## What the task asks
What's needed is the listing below, repeated word for word with no pictures.

## Records supplied
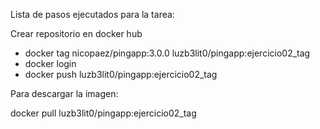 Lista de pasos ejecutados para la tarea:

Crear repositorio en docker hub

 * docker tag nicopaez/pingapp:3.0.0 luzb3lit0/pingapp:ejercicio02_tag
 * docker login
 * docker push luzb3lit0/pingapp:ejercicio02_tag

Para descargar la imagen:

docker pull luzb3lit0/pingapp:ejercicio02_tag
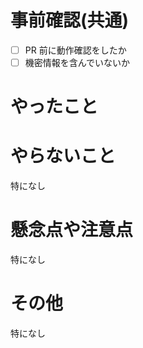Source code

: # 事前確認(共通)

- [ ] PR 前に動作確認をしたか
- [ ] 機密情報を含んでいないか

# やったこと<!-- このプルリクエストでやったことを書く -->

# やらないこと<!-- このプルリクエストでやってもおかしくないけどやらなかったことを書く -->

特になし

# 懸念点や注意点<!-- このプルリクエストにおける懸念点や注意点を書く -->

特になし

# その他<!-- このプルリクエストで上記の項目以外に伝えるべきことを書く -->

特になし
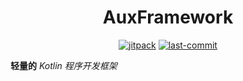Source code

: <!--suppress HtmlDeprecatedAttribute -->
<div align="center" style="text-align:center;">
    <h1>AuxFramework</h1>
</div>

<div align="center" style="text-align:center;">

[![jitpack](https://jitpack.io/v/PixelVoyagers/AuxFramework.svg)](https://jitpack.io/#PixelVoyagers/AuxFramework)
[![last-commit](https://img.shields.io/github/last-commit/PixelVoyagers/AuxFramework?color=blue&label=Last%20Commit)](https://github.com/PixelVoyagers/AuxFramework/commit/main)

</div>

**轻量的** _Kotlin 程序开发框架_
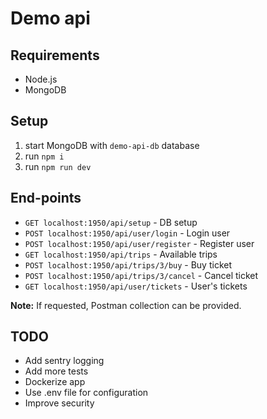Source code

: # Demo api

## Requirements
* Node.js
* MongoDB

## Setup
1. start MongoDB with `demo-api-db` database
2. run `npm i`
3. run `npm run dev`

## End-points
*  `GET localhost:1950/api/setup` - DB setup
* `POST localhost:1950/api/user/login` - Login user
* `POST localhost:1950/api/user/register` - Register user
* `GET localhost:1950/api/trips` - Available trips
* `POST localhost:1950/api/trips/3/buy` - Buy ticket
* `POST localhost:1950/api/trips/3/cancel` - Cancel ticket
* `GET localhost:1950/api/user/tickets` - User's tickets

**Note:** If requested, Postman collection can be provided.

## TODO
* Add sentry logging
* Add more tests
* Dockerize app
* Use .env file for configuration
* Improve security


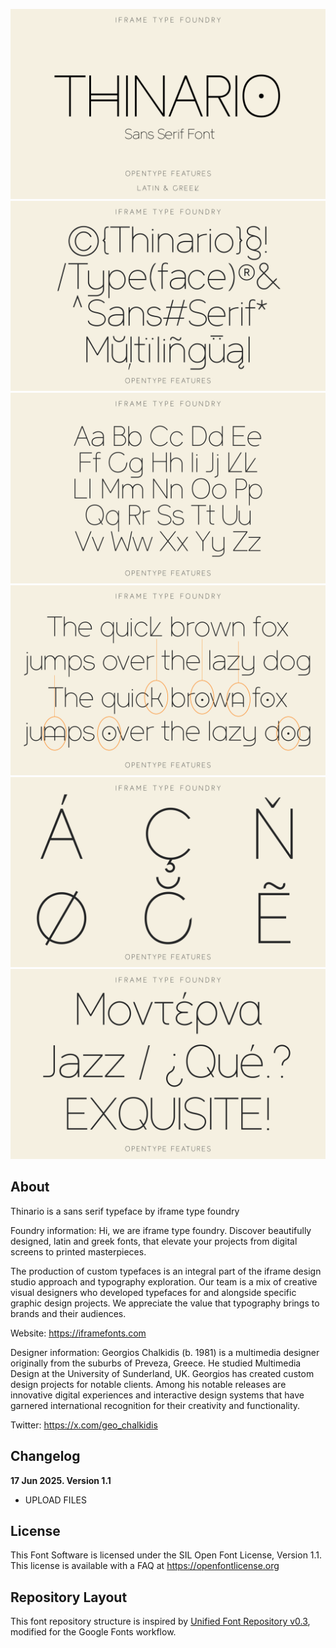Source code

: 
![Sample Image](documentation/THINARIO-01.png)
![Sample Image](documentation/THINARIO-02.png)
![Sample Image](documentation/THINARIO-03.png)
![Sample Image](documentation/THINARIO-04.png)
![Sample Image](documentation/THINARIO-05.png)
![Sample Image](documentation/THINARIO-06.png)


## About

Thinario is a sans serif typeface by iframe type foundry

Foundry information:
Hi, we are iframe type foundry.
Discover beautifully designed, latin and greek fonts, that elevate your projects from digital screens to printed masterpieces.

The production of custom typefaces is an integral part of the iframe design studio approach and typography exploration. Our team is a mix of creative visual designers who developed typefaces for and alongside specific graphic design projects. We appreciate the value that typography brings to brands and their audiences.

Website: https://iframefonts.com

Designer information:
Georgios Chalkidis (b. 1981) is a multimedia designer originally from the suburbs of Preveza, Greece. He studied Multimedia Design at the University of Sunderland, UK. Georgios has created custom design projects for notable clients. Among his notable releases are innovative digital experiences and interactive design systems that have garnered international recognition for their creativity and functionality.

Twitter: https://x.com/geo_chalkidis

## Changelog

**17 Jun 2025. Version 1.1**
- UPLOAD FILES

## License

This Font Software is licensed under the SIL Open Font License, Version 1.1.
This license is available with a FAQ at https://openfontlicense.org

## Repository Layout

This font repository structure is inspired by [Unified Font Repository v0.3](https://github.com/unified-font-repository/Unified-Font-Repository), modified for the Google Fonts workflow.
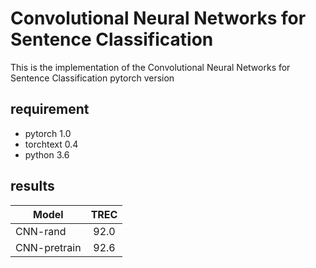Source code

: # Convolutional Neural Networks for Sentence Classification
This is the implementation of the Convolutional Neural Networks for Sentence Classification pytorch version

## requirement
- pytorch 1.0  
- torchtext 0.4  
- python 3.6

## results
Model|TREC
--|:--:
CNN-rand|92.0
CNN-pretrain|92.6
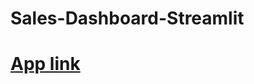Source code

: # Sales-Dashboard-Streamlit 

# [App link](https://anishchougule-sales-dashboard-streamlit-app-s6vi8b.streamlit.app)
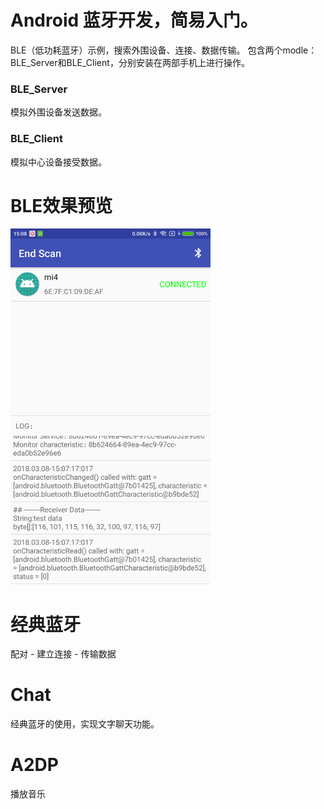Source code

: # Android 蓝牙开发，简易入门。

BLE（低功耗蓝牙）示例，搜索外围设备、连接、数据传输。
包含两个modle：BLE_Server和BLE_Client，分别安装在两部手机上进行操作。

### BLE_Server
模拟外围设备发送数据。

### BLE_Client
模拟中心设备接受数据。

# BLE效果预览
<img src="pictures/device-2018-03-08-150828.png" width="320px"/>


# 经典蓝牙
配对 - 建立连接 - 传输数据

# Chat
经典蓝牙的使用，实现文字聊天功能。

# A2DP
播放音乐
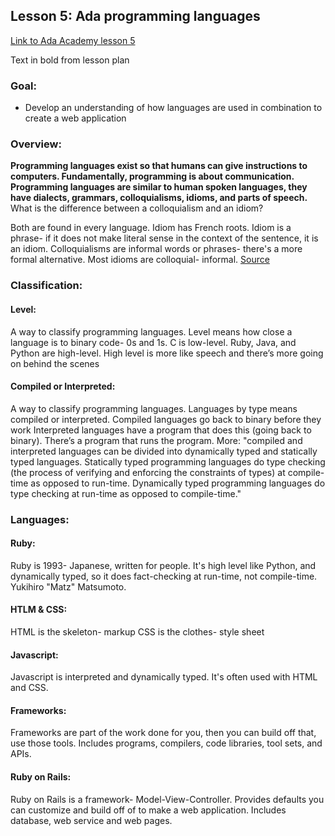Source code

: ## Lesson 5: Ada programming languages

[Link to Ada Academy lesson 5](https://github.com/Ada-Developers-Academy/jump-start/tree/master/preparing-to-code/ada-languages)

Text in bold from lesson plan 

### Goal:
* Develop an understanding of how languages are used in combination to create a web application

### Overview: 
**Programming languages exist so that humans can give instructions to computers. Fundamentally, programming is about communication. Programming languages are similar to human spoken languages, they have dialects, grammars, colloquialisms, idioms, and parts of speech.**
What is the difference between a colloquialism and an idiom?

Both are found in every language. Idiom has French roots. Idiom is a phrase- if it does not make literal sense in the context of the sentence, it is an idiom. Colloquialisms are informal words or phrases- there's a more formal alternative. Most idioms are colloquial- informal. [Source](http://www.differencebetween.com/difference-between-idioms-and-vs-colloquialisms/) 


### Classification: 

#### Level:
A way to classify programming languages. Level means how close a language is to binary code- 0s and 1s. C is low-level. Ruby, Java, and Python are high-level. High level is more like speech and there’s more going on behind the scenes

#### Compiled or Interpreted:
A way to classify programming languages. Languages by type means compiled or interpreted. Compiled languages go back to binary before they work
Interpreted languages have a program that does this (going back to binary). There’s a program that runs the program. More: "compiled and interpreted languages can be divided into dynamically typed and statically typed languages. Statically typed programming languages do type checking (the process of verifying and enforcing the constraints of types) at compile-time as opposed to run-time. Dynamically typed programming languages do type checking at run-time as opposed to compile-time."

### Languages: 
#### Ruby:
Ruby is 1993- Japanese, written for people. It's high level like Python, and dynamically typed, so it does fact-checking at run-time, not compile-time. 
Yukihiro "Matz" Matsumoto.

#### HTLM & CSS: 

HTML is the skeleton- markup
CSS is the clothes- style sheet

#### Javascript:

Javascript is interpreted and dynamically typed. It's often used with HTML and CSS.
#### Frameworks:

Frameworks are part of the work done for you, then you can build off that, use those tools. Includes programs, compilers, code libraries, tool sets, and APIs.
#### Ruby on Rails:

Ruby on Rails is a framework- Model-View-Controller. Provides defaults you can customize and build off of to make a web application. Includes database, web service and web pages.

## Finished task
 Lista de pasos ejecutados para la tarea:

Crear repositorio en docker hub

 * docker tag nicopaez/pingapp:3.0.0 luzb3lit0/pingapp:ejercicio02_tag
 * docker login
 * docker push luzb3lit0/pingapp:ejercicio02_tag

Para descargar la imagen:

docker pull luzb3lit0/pingapp:ejercicio02_tag
Source code

: # 事前確認(共通)

- [ ] PR 前に動作確認をしたか
- [ ] 機密情報を含んでいないか

# やったこと<!-- このプルリクエストでやったことを書く -->

# やらないこと<!-- このプルリクエストでやってもおかしくないけどやらなかったことを書く -->

特になし

# 懸念点や注意点<!-- このプルリクエストにおける懸念点や注意点を書く -->

特になし

# その他<!-- このプルリクエストで上記の項目以外に伝えるべきことを書く -->

特になし
Source code

: <!--suppress HtmlDeprecatedAttribute -->
<div align="center" style="text-align:center;">
    <h1>AuxFramework</h1>
</div>

<div align="center" style="text-align:center;">

[![jitpack](https://jitpack.io/v/PixelVoyagers/AuxFramework.svg)](https://jitpack.io/#PixelVoyagers/AuxFramework)
[![last-commit](https://img.shields.io/github/last-commit/PixelVoyagers/AuxFramework?color=blue&label=Last%20Commit)](https://github.com/PixelVoyagers/AuxFramework/commit/main)

</div>

**轻量的** _Kotlin 程序开发框架_
Source code

: # Demo api

## Requirements
* Node.js
* MongoDB

## Setup
1. start MongoDB with `demo-api-db` database
2. run `npm i`
3. run `npm run dev`

## End-points
*  `GET localhost:1950/api/setup` - DB setup
* `POST localhost:1950/api/user/login` - Login user
* `POST localhost:1950/api/user/register` - Register user
* `GET localhost:1950/api/trips` - Available trips
* `POST localhost:1950/api/trips/3/buy` - Buy ticket
* `POST localhost:1950/api/trips/3/cancel` - Cancel ticket
* `GET localhost:1950/api/user/tickets` - User's tickets

**Note:** If requested, Postman collection can be provided.

## TODO
* Add sentry logging
* Add more tests
* Dockerize app
* Use .env file for configuration
* Improve security


Source code

: 
![Sample Image](documentation/THINARIO-01.png)
![Sample Image](documentation/THINARIO-02.png)
![Sample Image](documentation/THINARIO-03.png)
![Sample Image](documentation/THINARIO-04.png)
![Sample Image](documentation/THINARIO-05.png)
![Sample Image](documentation/THINARIO-06.png)


## About

Thinario is a sans serif typeface by iframe type foundry

Foundry information:
Hi, we are iframe type foundry.
Discover beautifully designed, latin and greek fonts, that elevate your projects from digital screens to printed masterpieces.

The production of custom typefaces is an integral part of the iframe design studio approach and typography exploration. Our team is a mix of creative visual designers who developed typefaces for and alongside specific graphic design projects. We appreciate the value that typography brings to brands and their audiences.

Website: https://iframefonts.com

Designer information:
Georgios Chalkidis (b. 1981) is a multimedia designer originally from the suburbs of Preveza, Greece. He studied Multimedia Design at the University of Sunderland, UK. Georgios has created custom design projects for notable clients. Among his notable releases are innovative digital experiences and interactive design systems that have garnered international recognition for their creativity and functionality.

Twitter: https://x.com/geo_chalkidis

## Changelog

**17 Jun 2025. Version 1.1**
- UPLOAD FILES

## License

This Font Software is licensed under the SIL Open Font License, Version 1.1.
This license is available with a FAQ at https://openfontlicense.org

## Repository Layout

This font repository structure is inspired by [Unified Font Repository v0.3](https://github.com/unified-font-repository/Unified-Font-Repository), modified for the Google Fonts workflow.
Source code

: # Convolutional Neural Networks for Sentence Classification
This is the implementation of the Convolutional Neural Networks for Sentence Classification pytorch version

## requirement
- pytorch 1.0  
- torchtext 0.4  
- python 3.6

## results
Model|TREC
--|:--:
CNN-rand|92.0
CNN-pretrain|92.6
Source code

: # Sales-Dashboard-Streamlit 

# [App link](https://anishchougule-sales-dashboard-streamlit-app-s6vi8b.streamlit.app)
Source code

: # Android 蓝牙开发，简易入门。

BLE（低功耗蓝牙）示例，搜索外围设备、连接、数据传输。
包含两个modle：BLE_Server和BLE_Client，分别安装在两部手机上进行操作。

### BLE_Server
模拟外围设备发送数据。

### BLE_Client
模拟中心设备接受数据。

# BLE效果预览
<img src="pictures/device-2018-03-08-150828.png" width="320px"/>


# 经典蓝牙
配对 - 建立连接 - 传输数据

# Chat
经典蓝牙的使用，实现文字聊天功能。

# A2DP
播放音乐
Source code

: ## Lesson 5: Ada programming languages

[Link to Ada Academy lesson 5](https://github.com/Ada-Developers-Academy/jump-start/tree/master/preparing-to-code/ada-languages)

Text in bold from lesson plan 

### Goal:
* Develop an understanding of how languages are used in combination to create a web application

### Overview: 
**Programming languages exist so that humans can give instructions to computers. Fundamentally, programming is about communication. Programming languages are similar to human spoken languages, they have dialects, grammars, colloquialisms, idioms, and parts of speech.**
What is the difference between a colloquialism and an idiom?

Both are found in every language. Idiom has French roots. Idiom is a phrase- if it does not make literal sense in the context of the sentence, it is an idiom. Colloquialisms are informal words or phrases- there's a more formal alternative. Most idioms are colloquial- informal. [Source](http://www.differencebetween.com/difference-between-idioms-and-vs-colloquialisms/) 


### Classification: 

#### Level:
A way to classify programming languages. Level means how close a language is to binary code- 0s and 1s. C is low-level. Ruby, Java, and Python are high-level. High level is more like speech and there’s more going on behind the scenes

#### Compiled or Interpreted:
A way to classify programming languages. Languages by type means compiled or interpreted. Compiled languages go back to binary before they work
Interpreted languages have a program that does this (going back to binary). There’s a program that runs the program. More: "compiled and interpreted languages can be divided into dynamically typed and statically typed languages. Statically typed programming languages do type checking (the process of verifying and enforcing the constraints of types) at compile-time as opposed to run-time. Dynamically typed programming languages do type checking at run-time as opposed to compile-time."

### Languages: 
#### Ruby:
Ruby is 1993- Japanese, written for people. It's high level like Python, and dynamically typed, so it does fact-checking at run-time, not compile-time. 
Yukihiro "Matz" Matsumoto.

#### HTLM & CSS: 

HTML is the skeleton- markup
CSS is the clothes- style sheet

#### Javascript:

Javascript is interpreted and dynamically typed. It's often used with HTML and CSS.
#### Frameworks:

Frameworks are part of the work done for you, then you can build off that, use those tools. Includes programs, compilers, code libraries, tool sets, and APIs.
#### Ruby on Rails:

Ruby on Rails is a framework- Model-View-Controller. Provides defaults you can customize and build off of to make a web application. Includes database, web service and web pages.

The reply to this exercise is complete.